___ RAW DATA ___

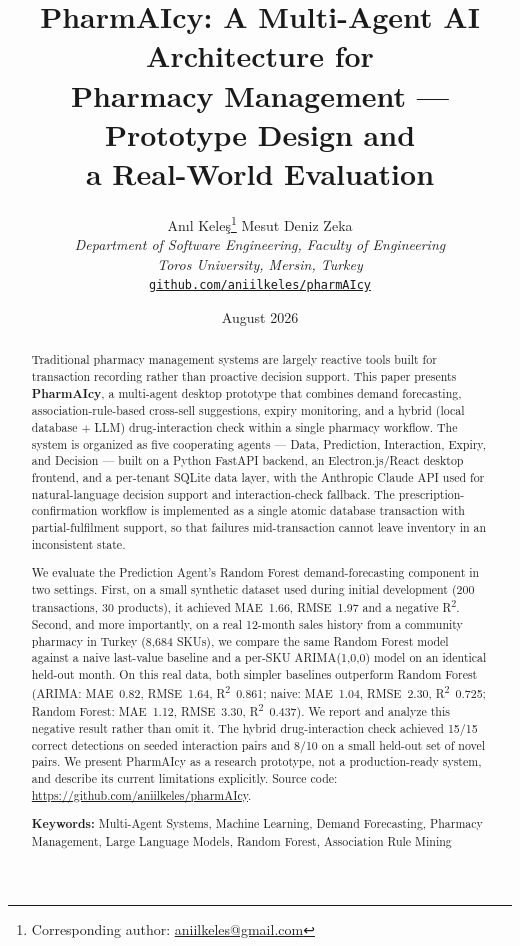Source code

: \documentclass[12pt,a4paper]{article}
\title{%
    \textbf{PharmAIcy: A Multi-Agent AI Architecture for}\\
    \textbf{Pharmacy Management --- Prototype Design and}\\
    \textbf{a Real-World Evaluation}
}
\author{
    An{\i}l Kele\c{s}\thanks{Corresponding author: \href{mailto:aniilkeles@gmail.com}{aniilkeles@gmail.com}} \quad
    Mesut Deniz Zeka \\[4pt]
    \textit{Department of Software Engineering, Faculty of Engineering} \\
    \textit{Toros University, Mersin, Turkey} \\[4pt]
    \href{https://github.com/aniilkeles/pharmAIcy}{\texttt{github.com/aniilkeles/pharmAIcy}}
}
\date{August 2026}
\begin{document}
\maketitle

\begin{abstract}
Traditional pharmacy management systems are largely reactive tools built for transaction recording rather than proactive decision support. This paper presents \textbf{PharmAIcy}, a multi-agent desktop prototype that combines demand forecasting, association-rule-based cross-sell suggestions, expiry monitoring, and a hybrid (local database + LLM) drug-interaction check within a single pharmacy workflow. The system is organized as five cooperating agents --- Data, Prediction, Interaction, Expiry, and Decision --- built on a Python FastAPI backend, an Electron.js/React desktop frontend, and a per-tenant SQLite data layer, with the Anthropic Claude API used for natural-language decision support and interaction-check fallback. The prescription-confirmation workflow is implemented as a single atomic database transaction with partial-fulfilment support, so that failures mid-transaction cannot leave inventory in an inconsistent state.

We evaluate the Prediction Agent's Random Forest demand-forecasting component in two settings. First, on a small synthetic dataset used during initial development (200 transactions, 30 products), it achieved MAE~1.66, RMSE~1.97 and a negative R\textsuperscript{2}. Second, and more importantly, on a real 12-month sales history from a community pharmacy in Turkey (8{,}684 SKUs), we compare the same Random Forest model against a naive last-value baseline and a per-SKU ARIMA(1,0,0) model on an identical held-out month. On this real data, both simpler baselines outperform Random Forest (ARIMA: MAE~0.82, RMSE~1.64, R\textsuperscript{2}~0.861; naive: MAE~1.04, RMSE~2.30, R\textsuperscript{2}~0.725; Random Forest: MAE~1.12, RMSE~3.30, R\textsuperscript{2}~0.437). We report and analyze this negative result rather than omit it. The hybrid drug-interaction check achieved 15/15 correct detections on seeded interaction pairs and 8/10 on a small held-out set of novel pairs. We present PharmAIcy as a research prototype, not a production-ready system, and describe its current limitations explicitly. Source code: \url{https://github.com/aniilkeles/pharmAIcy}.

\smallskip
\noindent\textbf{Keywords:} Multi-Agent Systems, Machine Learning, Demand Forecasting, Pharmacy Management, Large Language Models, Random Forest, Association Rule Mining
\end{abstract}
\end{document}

___

§ **TASK DESCRIPTION**: All the data above is to be transcribed exactly, with no pictures included.

§ **EXERCISE SOLUTION**:
Source code

: \documentclass[12pt,a4paper]{article}
\title{%
    \textbf{PharmAIcy: A Multi-Agent AI Architecture for}\\
    \textbf{Pharmacy Management --- Prototype Design and}\\
    \textbf{a Real-World Evaluation}
}
\author{
    An{\i}l Kele\c{s}\thanks{Corresponding author: \href{mailto:aniilkeles@gmail.com}{aniilkeles@gmail.com}} \quad
    Mesut Deniz Zeka \\[4pt]
    \textit{Department of Software Engineering, Faculty of Engineering} \\
    \textit{Toros University, Mersin, Turkey} \\[4pt]
    \href{https://github.com/aniilkeles/pharmAIcy}{\texttt{github.com/aniilkeles/pharmAIcy}}
}
\date{August 2026}
\begin{document}
\maketitle

\begin{abstract}
Traditional pharmacy management systems are largely reactive tools built for transaction recording rather than proactive decision support. This paper presents \textbf{PharmAIcy}, a multi-agent desktop prototype that combines demand forecasting, association-rule-based cross-sell suggestions, expiry monitoring, and a hybrid (local database + LLM) drug-interaction check within a single pharmacy workflow. The system is organized as five cooperating agents --- Data, Prediction, Interaction, Expiry, and Decision --- built on a Python FastAPI backend, an Electron.js/React desktop frontend, and a per-tenant SQLite data layer, with the Anthropic Claude API used for natural-language decision support and interaction-check fallback. The prescription-confirmation workflow is implemented as a single atomic database transaction with partial-fulfilment support, so that failures mid-transaction cannot leave inventory in an inconsistent state.

We evaluate the Prediction Agent's Random Forest demand-forecasting component in two settings. First, on a small synthetic dataset used during initial development (200 transactions, 30 products), it achieved MAE~1.66, RMSE~1.97 and a negative R\textsuperscript{2}. Second, and more importantly, on a real 12-month sales history from a community pharmacy in Turkey (8{,}684 SKUs), we compare the same Random Forest model against a naive last-value baseline and a per-SKU ARIMA(1,0,0) model on an identical held-out month. On this real data, both simpler baselines outperform Random Forest (ARIMA: MAE~0.82, RMSE~1.64, R\textsuperscript{2}~0.861; naive: MAE~1.04, RMSE~2.30, R\textsuperscript{2}~0.725; Random Forest: MAE~1.12, RMSE~3.30, R\textsuperscript{2}~0.437). We report and analyze this negative result rather than omit it. The hybrid drug-interaction check achieved 15/15 correct detections on seeded interaction pairs and 8/10 on a small held-out set of novel pairs. We present PharmAIcy as a research prototype, not a production-ready system, and describe its current limitations explicitly. Source code: \url{https://github.com/aniilkeles/pharmAIcy}.

\smallskip
\noindent\textbf{Keywords:} Multi-Agent Systems, Machine Learning, Demand Forecasting, Pharmacy Management, Large Language Models, Random Forest, Association Rule Mining
\end{abstract}
\end{document}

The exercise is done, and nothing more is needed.